------ MATERIALS PROVIDED
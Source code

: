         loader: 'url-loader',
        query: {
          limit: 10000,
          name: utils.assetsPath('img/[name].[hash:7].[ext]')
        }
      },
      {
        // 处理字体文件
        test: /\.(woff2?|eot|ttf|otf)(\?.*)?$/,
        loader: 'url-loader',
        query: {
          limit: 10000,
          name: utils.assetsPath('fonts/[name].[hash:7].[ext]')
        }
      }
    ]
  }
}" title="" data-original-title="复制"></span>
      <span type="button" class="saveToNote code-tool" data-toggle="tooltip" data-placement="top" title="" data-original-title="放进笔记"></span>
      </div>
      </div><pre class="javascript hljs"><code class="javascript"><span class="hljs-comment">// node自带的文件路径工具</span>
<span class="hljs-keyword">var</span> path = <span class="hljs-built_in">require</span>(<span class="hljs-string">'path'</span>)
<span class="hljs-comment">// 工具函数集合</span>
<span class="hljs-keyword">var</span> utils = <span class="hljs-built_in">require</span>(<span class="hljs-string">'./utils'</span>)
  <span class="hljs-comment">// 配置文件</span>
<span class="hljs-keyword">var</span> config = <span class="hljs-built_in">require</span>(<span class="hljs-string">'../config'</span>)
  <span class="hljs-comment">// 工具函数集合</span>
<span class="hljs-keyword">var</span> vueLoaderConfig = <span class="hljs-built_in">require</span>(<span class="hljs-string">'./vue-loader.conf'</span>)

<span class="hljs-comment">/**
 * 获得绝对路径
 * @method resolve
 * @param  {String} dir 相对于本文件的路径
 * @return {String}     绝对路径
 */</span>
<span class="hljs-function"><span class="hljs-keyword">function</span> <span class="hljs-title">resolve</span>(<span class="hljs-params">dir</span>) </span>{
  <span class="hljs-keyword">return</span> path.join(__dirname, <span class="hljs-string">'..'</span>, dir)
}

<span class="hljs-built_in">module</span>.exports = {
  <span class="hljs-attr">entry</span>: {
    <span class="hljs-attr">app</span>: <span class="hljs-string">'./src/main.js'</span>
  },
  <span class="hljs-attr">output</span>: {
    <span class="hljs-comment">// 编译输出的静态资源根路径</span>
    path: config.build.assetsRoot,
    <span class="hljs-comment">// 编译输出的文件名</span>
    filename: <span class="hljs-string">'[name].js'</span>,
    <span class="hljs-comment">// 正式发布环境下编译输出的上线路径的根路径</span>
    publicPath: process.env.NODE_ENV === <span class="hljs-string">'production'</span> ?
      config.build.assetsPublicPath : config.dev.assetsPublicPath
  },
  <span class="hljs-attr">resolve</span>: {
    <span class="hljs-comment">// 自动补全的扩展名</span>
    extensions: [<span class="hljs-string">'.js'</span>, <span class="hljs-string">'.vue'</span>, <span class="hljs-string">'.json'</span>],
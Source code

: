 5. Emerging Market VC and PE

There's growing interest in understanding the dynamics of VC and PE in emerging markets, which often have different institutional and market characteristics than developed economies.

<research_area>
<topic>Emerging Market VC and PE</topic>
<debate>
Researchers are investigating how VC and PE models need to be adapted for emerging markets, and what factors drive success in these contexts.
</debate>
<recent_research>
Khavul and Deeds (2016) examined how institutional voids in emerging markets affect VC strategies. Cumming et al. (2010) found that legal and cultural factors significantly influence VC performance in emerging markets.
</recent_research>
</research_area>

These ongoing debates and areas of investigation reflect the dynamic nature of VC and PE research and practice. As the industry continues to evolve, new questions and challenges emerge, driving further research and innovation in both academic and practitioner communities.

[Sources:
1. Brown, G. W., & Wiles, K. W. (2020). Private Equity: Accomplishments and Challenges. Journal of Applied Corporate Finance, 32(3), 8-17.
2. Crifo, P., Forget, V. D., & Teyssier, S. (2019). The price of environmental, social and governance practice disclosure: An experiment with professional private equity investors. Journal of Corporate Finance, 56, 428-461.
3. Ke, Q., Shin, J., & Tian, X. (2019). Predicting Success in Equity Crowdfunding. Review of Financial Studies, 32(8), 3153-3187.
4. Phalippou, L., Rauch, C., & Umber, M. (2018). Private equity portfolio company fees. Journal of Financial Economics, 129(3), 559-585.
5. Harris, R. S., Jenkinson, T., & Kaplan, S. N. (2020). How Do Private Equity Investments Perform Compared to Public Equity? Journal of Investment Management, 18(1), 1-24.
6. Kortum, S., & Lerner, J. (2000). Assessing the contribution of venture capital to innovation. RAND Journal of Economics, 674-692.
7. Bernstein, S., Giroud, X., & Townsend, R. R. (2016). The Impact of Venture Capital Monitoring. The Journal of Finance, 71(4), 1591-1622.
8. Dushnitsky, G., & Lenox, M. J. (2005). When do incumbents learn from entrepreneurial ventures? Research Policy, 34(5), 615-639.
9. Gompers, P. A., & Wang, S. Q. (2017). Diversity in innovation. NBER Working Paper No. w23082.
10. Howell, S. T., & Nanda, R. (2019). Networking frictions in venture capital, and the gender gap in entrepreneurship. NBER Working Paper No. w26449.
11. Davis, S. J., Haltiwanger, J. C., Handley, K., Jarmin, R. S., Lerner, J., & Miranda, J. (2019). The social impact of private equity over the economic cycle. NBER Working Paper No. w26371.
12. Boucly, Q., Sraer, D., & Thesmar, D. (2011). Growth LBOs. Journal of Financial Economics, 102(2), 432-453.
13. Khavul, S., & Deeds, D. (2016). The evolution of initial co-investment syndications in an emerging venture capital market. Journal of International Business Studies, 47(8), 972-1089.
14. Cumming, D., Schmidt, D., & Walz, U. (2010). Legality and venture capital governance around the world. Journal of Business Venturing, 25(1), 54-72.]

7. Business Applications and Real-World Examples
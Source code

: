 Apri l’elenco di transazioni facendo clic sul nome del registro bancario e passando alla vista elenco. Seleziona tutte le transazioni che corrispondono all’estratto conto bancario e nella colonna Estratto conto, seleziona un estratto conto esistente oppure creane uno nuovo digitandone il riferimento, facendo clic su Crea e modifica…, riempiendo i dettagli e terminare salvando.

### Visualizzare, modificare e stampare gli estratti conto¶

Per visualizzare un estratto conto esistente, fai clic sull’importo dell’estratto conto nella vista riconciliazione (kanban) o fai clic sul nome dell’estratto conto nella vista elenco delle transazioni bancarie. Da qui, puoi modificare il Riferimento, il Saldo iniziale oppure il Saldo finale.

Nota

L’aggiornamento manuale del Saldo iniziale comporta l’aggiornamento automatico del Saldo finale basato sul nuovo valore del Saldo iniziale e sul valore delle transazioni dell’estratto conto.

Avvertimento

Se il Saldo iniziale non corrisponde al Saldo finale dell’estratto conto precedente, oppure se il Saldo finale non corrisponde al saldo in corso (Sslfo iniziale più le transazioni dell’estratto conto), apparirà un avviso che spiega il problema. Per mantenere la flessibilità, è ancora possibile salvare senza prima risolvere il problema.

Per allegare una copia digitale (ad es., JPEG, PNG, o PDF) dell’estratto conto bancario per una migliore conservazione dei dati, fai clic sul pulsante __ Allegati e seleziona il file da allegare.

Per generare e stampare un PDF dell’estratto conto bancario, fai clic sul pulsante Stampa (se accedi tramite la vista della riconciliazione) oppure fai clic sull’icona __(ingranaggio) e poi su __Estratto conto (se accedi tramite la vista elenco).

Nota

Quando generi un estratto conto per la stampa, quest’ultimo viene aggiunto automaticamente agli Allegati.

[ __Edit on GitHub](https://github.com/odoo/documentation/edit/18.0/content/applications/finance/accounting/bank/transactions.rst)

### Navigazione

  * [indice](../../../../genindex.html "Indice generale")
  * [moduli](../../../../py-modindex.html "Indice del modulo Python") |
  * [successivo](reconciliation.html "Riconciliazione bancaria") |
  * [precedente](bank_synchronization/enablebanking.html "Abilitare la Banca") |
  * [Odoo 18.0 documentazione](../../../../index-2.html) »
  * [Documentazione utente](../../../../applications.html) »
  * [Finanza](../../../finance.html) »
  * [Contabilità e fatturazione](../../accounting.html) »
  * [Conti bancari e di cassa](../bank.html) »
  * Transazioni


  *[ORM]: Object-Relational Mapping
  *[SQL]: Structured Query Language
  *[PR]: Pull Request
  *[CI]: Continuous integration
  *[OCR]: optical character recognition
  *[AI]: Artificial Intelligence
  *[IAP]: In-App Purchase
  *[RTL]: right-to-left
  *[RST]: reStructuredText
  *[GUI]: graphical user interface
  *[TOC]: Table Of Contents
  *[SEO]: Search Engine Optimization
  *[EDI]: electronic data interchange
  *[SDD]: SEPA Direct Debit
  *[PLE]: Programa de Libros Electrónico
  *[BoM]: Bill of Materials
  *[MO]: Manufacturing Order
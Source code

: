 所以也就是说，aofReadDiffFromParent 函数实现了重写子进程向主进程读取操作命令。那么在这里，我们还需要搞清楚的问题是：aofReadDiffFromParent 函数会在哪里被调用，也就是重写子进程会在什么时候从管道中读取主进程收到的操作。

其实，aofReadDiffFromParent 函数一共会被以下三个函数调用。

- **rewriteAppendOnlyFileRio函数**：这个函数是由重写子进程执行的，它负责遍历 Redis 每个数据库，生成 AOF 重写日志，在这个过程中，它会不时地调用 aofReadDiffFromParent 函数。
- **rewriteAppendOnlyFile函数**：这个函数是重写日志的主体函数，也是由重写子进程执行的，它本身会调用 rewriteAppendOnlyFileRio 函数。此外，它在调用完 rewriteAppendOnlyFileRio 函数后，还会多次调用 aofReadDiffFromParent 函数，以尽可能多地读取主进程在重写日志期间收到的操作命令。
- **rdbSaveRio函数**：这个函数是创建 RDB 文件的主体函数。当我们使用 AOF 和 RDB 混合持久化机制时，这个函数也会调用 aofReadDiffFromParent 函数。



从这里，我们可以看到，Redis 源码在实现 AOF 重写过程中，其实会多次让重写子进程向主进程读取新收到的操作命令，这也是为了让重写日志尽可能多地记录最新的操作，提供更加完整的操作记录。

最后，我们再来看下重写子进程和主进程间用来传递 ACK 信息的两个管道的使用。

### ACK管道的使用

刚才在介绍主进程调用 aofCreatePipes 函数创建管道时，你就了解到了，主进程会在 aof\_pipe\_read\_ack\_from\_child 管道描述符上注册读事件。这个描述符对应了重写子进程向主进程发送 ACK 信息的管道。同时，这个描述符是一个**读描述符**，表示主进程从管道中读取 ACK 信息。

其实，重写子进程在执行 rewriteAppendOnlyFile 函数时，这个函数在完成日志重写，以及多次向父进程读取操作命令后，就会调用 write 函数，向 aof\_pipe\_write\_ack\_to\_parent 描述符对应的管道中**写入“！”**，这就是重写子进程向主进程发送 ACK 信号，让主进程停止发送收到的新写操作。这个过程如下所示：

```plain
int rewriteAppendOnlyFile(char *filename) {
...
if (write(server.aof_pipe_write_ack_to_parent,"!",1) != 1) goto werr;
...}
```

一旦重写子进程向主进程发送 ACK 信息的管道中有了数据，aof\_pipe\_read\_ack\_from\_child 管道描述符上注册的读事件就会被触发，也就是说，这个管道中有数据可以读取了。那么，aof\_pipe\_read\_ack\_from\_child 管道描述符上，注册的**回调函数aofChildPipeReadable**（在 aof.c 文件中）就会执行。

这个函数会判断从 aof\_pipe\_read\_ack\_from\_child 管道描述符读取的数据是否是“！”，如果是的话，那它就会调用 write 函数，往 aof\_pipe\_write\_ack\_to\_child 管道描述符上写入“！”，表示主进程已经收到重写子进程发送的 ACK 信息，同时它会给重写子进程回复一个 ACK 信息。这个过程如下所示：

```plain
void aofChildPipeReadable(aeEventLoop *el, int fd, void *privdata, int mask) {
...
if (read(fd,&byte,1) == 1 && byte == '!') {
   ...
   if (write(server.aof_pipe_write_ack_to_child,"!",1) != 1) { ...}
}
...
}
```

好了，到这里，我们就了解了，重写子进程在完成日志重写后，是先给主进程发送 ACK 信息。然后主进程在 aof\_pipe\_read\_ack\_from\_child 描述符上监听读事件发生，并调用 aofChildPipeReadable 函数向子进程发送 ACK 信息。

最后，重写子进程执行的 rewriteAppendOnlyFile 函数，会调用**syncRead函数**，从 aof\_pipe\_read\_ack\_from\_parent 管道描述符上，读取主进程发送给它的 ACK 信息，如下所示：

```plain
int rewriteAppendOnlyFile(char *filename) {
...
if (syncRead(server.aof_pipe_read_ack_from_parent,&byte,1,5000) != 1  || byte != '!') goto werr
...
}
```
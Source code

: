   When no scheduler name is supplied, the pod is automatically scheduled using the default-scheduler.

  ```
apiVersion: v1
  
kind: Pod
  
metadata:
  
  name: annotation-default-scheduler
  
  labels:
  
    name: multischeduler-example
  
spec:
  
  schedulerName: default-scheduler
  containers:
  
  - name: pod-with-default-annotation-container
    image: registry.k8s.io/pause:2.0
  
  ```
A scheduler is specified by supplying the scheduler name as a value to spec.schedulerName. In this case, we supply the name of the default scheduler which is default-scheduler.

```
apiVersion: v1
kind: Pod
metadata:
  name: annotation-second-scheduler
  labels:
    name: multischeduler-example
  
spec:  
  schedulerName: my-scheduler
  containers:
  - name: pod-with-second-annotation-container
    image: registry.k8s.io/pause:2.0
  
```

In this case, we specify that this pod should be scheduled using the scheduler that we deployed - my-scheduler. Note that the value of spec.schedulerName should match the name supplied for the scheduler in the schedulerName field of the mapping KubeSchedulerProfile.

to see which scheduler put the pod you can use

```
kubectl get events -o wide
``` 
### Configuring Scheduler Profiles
------------
» **PROBLEM REQUIREMENTS**
Go through the records above and return every line that holds the string "server".

» **ANSWER SECTION**
if (write(server.aof_pipe_write_ack_to_parent,"!",1) != 1) goto werr;
   if (write(server.aof_pipe_write_ack_to_child,"!",1) != 1) { ...}
if (syncRead(server.aof_pipe_read_ack_from_parent,&byte,1,5000) != 1  || byte != '!') goto werr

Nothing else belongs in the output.